Non Juan Carlos n’est pas mort mais il a démissionné de son poste royal : il a abdiqué. Point de lutte intestine, de complot ou d’inceste, l’Espagne, ce n’est pas Westeros et désolé de vous décevoir, les dragons ça n’existe plus, j’ai vérifié en Irlande la semaine dernière. Non, là c’est une rupture à l’amiable, c’est son fils Felipe qui le remplacera. Ya está.

J’ai décidé de recevoir Juan Carlos en toute simplicité et de lui faire goûter ma tortilla de patatas.

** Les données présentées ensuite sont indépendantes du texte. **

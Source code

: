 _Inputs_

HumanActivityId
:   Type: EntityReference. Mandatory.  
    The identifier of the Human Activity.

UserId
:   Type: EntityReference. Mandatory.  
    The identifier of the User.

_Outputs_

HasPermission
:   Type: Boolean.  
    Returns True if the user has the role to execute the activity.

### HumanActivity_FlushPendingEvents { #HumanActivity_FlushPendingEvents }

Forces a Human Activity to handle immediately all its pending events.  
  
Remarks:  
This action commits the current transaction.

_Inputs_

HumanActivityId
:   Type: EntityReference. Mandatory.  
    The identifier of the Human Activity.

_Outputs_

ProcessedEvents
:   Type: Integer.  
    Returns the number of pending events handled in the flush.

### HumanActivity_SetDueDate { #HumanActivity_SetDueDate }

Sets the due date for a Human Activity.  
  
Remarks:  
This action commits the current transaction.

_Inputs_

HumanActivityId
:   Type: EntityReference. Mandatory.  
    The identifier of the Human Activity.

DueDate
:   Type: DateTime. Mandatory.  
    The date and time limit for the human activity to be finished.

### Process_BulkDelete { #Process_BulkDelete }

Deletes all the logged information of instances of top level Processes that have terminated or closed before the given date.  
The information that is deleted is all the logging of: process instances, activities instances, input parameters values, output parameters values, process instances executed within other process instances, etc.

En effet, un lien spécial nous unit. C’est lui qui a signé mon diplôme universitaire. Si, si je vous jure, c’est son nom et sa signature que l’on peut trouver en bas de mon précieux et inutile sésame. Et puis faire valider ma tortilla par un palais royal, même si c’est un palais à la retraite, avouez que ça en jette.

– Bonsoir votre Altesse.

Dios mio, je pensais que le roi de la tortilla à Paris mériterait un royaume plus vaste que celui-là ! Ahahaha. Qué tal hijo ?¹ Viens là, un abrazo². 

Juan Carlos me prend dans ses bras pour une accolade chaleureuse en me tapant sur le dos avec sa grosse main de monarque. Je vous avais dit qu’un lien spécial nous unissait.

– Je vais très bien votre Altesse, merci. Permettez que je vous appelle encore comme ça ce soir, il faut le temps que je m’habitue. Votre nouvelle vie de retraité semble vous aller à merveille : vous êtes ravissant.

Effectivement, il porte un très beau costume trois pièces gris foncé, une cravate rouge bordeaux sur une chemise blanche, le tout ponctué de son sourire jovial et chaleureux qui a fait son succès auprès des femmes.

– Je te retourne le compliment, hijo !

– Ah vous avez remarqué ? C’est un pantalon et des bretelles que j’ai ramenés d’El Rocío. Je crois que vous connaissez bien l’endroit : votre réserve de chasse n’est pas très loin.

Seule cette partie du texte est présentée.